When you first visit a new dentist, part of your initial exam is an assessment of your "bite" - the way teeth meet as the jaws close. Later, after a filling or placement of a dental crown, your bite will be tested again to be sure the tooth restoration fits well with other teeth. Nearly all dental patients have "been there." And there's good reason for this attention to bite.
Chewing, tooth wear and joint function all depend on the balanced opposition of teeth in each jaw. Any disruption of a good bite, either by broken, loose, or lost teeth, is trouble in need of repair. In the worst-case scenario - the jaws themselves present skeletal problems - orthodontic treatment is considered. However, most malocclusions (bad bites) are treatable right in your dentist's office.
Your dentist will first locate ill-fitting teeth by routine bite analysis. You will bite down on a sheet of special paper that marks teeth with uneven wear. If this doesn't tell your dentist enough, he or she may take impressions, from which study models are built. This gives your dentist a very visual demonstration of what's wrong.
High points in enamel that interfere with normal contact may be filed away. Eroded fillings call for replacements. Lost teeth need a bridge or dental implants to prevent opposing teeth from overgrowth.
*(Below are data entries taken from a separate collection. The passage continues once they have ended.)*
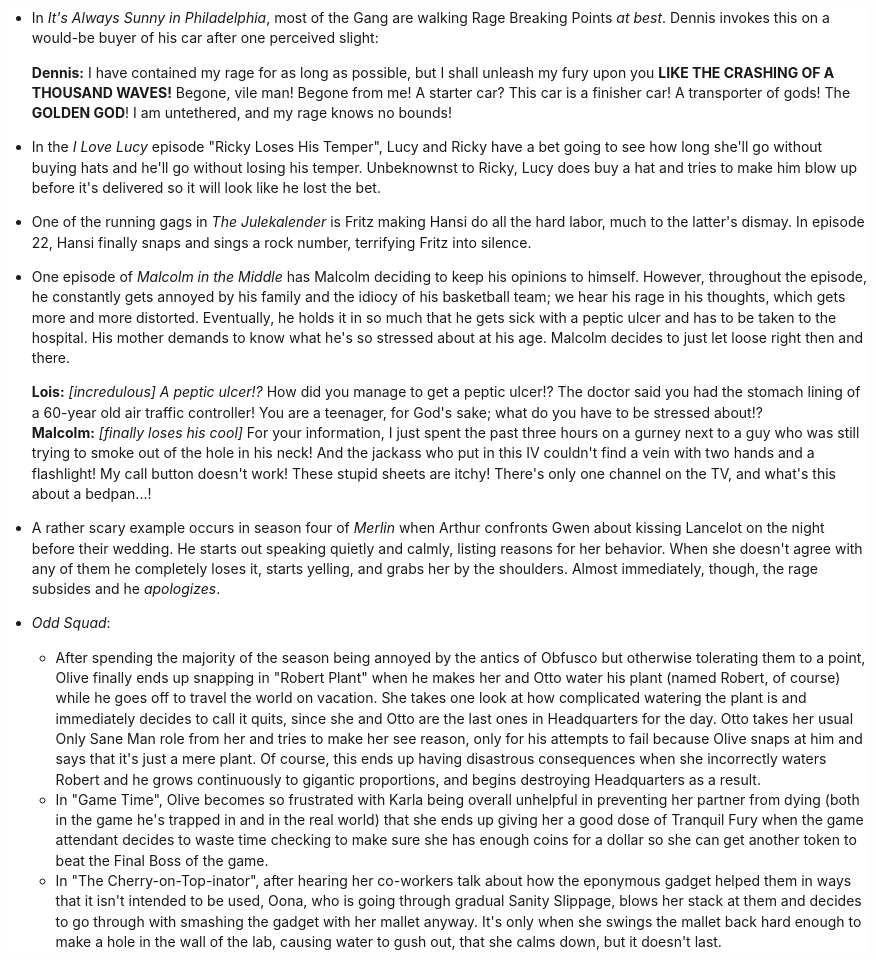 -   In _It's Always Sunny in Philadelphia_, most of the Gang are walking Rage Breaking Points _at best_. Dennis invokes this on a would-be buyer of his car after one perceived slight:
    
    **Dennis:** I have contained my rage for as long as possible, but I shall unleash my fury upon you **LIKE THE CRASHING OF A THOUSAND WAVES!** Begone, vile man! Begone from me! A starter car? This car is a finisher car! A transporter of gods! The **GOLDEN GOD**! I am untethered, and my rage knows no bounds!
    
-   In the _I Love Lucy_ episode "Ricky Loses His Temper", Lucy and Ricky have a bet going to see how long she'll go without buying hats and he'll go without losing his temper. Unbeknownst to Ricky, Lucy does buy a hat and tries to make him blow up before it's delivered so it will look like he lost the bet.
-   One of the running gags in _The Julekalender_ is Fritz making Hansi do all the hard labor, much to the latter's dismay. In episode 22, Hansi finally snaps and sings a rock number, terrifying Fritz into silence.
-   One episode of _Malcolm in the Middle_ has Malcolm deciding to keep his opinions to himself. However, throughout the episode, he constantly gets annoyed by his family and the idiocy of his basketball team; we hear his rage in his thoughts, which gets more and more distorted. Eventually, he holds it in so much that he gets sick with a peptic ulcer and has to be taken to the hospital. His mother demands to know what he's so stressed about at his age. Malcolm decides to just let loose right then and there.
    
    **Lois:** _\[incredulous\] A peptic ulcer!?_ How did you manage to get a peptic ulcer!? The doctor said you had the stomach lining of a 60-year old air traffic controller! You are a teenager, for God's sake; what do you have to be stressed about!?  
    **Malcolm:** _\[finally loses his cool\]_ For your information, I just spent the past three hours on a gurney next to a guy who was still trying to smoke out of the hole in his neck! And the jackass who put in this IV couldn't find a vein with two hands and a flashlight! My call button doesn't work! These stupid sheets are itchy! There's only one channel on the TV, and what's this about a bedpan...!
    
-   A rather scary example occurs in season four of _Merlin_ when Arthur confronts Gwen about kissing Lancelot on the night before their wedding. He starts out speaking quietly and calmly, listing reasons for her behavior. When she doesn't agree with any of them he completely loses it, starts yelling, and grabs her by the shoulders. Almost immediately, though, the rage subsides and he _apologizes_.

-   _Odd Squad_:
    -   After spending the majority of the season being annoyed by the antics of Obfusco but otherwise tolerating them to a point, Olive finally ends up snapping in "Robert Plant" when he makes her and Otto water his plant (named Robert, of course) while he goes off to travel the world on vacation. She takes one look at how complicated watering the plant is and immediately decides to call it quits, since she and Otto are the last ones in Headquarters for the day. Otto takes her usual Only Sane Man role from her and tries to make her see reason, only for his attempts to fail because Olive snaps at him and says that it's just a mere plant. Of course, this ends up having disastrous consequences when she incorrectly waters Robert and he grows continuously to gigantic proportions, and begins destroying Headquarters as a result.
    -   In "Game Time", Olive becomes so frustrated with Karla being overall unhelpful in preventing her partner from dying (both in the game he's trapped in and in the real world) that she ends up giving her a good dose of Tranquil Fury when the game attendant decides to waste time checking to make sure she has enough coins for a dollar so she can get another token to beat the Final Boss of the game.
    -   In "The Cherry-on-Top-inator", after hearing her co-workers talk about how the eponymous gadget helped them in ways that it isn't intended to be used, Oona, who is going through gradual Sanity Slippage, blows her stack at them and decides to go through with smashing the gadget with her mallet anyway. It's only when she swings the mallet back hard enough to make a hole in the wall of the lab, causing water to gush out, that she calms down, but it doesn't last.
There are any number of solutions to a bad bite, all important to your dental health.
Anytime you notice a change in your chewing habits, or feel more pressure than usual on a solitary tooth, bring it to your dentist's attention. You'll notice the abnormality, maybe before your dentist detects it. Since you'll be working together, tell your dentist your suspicions and, if it's broken, it can be fixed.